* Exercise description: Across all the records, filter for lines with the word "part" and copy them.
Segment Open
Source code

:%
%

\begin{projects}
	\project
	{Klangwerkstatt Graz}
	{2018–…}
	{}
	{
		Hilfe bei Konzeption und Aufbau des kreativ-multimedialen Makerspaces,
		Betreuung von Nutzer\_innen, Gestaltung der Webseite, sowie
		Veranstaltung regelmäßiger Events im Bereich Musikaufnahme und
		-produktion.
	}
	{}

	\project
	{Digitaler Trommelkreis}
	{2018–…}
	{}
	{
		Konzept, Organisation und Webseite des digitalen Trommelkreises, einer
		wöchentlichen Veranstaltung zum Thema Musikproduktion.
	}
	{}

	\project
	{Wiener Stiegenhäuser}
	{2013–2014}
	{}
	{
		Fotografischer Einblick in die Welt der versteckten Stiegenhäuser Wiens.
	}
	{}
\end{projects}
Segment Closed
Segment Open
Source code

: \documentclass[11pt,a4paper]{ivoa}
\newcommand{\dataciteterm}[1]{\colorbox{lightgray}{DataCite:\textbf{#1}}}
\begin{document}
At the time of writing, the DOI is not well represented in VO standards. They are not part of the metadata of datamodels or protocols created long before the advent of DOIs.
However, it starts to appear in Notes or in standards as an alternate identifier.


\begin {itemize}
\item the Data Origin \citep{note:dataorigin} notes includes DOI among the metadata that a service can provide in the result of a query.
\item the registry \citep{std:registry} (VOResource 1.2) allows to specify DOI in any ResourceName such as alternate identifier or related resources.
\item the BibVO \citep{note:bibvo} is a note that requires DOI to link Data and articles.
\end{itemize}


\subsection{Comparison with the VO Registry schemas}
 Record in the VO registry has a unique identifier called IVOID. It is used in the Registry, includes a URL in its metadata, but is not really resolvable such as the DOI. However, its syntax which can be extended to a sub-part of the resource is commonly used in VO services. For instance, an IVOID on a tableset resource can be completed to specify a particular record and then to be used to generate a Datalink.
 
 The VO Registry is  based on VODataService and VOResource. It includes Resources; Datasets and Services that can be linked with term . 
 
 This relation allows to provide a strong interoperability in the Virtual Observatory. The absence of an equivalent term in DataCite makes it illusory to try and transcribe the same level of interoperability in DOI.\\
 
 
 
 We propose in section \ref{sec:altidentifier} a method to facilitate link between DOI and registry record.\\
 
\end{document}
Segment Closed
* Response to the exercise:
At the time of writing, the DOI is not well represented in VO standards. They are not part of the metadata of datamodels or protocols created long before the advent of DOIs.
 Record in the VO registry has a unique identifier called IVOID. It is used in the Registry, includes a URL in its metadata, but is not really resolvable such as the DOI. However, its syntax which can be extended to a sub-part of the resource is commonly used in VO services. For instance, an IVOID on a tableset resource can be completed to specify a particular record and then to be used to generate a Datalink.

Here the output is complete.